━━━━━ Provided entries
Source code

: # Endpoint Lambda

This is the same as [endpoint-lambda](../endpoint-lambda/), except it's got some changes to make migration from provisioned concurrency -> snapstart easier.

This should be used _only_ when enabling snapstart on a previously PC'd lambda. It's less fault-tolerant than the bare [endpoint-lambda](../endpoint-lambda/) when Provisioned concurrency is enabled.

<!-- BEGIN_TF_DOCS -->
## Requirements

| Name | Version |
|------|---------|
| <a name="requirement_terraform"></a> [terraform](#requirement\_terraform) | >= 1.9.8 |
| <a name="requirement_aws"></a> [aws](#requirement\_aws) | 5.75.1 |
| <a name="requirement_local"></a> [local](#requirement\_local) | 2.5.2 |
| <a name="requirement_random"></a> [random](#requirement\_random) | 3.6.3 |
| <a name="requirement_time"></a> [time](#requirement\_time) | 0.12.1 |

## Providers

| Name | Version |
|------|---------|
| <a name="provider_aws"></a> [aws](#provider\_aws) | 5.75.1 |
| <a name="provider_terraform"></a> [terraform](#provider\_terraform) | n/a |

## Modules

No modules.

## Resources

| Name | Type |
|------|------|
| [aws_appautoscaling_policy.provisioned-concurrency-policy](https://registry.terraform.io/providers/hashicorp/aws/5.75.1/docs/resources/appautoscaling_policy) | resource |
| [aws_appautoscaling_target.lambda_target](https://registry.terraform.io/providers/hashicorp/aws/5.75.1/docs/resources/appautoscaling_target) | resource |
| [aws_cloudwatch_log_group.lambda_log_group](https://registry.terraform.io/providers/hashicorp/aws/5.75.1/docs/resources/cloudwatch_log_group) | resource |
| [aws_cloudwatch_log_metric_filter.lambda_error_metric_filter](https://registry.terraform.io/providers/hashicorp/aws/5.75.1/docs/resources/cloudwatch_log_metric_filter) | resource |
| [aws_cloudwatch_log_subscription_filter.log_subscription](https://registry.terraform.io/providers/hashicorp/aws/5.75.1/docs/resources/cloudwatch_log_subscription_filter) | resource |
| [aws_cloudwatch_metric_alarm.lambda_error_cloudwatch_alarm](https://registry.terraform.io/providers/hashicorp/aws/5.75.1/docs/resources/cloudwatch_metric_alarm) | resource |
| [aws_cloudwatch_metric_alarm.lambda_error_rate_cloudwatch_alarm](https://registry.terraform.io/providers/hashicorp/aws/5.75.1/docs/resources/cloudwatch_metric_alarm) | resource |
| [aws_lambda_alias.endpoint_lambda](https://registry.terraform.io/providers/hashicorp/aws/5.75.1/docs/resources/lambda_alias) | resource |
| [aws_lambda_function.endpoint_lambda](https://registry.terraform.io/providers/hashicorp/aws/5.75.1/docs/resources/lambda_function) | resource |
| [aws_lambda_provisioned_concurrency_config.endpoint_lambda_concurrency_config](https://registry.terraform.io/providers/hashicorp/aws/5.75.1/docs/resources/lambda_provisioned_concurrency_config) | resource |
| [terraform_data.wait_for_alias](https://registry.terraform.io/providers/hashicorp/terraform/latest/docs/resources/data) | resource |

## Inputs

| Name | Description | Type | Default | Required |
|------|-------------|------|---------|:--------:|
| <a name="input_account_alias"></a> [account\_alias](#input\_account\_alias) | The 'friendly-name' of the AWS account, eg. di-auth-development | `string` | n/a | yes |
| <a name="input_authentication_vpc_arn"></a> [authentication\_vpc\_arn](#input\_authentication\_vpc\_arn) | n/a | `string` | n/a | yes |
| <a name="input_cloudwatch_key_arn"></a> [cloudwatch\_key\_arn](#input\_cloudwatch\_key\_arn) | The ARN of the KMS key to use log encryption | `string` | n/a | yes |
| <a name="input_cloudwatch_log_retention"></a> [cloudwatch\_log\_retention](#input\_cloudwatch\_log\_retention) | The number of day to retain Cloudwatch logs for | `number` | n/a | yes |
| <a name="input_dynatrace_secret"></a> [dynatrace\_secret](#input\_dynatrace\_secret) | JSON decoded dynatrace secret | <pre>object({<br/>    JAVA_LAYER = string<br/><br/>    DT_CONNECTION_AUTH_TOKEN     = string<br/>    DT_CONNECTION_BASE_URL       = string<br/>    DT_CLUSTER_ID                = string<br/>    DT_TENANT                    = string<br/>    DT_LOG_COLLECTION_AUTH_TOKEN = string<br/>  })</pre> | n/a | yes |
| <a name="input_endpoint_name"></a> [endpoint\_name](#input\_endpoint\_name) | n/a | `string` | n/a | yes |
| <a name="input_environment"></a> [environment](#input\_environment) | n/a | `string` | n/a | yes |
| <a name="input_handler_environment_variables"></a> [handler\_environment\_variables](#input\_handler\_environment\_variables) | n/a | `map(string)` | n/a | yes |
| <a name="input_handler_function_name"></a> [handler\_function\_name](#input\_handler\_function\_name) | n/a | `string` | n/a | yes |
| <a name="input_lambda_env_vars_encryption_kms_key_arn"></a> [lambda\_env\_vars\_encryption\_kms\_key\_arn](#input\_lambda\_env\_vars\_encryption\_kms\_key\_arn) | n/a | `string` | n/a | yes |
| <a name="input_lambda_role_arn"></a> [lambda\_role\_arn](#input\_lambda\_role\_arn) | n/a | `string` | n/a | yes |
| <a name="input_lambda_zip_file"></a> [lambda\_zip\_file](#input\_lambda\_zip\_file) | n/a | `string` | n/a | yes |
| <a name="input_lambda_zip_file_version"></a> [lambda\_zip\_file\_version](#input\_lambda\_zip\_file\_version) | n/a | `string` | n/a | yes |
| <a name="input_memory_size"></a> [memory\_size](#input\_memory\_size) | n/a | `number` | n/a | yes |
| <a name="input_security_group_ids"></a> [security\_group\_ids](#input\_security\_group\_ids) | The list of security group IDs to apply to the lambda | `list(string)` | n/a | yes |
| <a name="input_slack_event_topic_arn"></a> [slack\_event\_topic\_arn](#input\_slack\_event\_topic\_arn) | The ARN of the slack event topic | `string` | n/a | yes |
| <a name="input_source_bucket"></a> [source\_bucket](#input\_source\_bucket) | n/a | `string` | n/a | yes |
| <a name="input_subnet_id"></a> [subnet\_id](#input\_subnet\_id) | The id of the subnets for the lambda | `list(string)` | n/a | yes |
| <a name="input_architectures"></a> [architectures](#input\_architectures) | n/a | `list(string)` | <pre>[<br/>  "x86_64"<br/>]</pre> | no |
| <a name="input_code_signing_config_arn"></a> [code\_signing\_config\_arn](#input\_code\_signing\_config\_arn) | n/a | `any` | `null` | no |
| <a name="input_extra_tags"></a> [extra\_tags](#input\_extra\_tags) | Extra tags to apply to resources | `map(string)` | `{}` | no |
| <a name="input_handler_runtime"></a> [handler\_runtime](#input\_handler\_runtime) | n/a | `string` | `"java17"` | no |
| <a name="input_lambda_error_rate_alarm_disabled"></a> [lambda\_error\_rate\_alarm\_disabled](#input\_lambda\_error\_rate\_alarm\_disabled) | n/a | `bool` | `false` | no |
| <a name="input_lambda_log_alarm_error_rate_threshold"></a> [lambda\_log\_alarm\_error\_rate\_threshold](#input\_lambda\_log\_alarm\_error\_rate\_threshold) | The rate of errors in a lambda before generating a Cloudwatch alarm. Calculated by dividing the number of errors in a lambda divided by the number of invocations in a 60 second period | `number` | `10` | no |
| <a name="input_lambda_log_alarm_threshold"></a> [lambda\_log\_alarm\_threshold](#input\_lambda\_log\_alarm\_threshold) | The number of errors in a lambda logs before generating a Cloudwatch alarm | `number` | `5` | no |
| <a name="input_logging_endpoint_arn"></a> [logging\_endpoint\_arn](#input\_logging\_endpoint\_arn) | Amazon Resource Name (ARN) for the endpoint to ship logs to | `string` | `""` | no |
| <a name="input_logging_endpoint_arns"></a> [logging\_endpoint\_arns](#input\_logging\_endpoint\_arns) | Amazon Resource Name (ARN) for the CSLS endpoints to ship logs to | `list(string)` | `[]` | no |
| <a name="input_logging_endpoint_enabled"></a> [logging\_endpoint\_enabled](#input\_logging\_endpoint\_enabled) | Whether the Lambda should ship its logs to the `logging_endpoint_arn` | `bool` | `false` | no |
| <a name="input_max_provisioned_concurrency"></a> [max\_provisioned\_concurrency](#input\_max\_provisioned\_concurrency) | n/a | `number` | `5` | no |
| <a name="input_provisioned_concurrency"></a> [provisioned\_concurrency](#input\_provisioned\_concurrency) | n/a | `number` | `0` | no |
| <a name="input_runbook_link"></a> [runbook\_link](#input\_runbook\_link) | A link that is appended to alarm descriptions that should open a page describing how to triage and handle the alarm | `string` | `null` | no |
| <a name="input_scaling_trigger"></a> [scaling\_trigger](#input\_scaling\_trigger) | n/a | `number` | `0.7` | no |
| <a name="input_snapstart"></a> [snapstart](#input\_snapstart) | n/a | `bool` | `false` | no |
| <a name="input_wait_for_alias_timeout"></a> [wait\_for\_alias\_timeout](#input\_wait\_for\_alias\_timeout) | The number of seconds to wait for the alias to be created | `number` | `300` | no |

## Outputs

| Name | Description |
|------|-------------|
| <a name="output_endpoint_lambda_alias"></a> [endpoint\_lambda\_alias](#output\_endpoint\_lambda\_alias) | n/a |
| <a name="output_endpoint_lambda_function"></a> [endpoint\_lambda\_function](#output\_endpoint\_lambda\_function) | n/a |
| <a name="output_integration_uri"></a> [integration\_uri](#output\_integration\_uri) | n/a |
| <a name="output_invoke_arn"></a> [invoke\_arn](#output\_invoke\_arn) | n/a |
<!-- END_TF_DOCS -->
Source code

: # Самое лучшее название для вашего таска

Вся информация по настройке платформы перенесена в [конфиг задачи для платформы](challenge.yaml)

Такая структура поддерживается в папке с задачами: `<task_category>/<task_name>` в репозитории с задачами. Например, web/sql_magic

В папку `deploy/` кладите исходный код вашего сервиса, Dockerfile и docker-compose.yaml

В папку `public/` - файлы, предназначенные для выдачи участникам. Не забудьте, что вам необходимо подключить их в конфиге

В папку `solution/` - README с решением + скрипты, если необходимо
━━━━━━━━━━
* [Try it] In the listing above, find the line with "[endpoint\_name](#input\_endpoint\_name) | n/a" and the line with "[environment](#input\_environment) | n/a"; output exactly those lines and all lines between them.

* [Solution for this task]
| <a name="input_endpoint_name"></a> [endpoint\_name](#input\_endpoint\_name) | n/a | `string` | n/a | yes |
| <a name="input_environment"></a> [environment](#input\_environment) | n/a | `string` | n/a | yes |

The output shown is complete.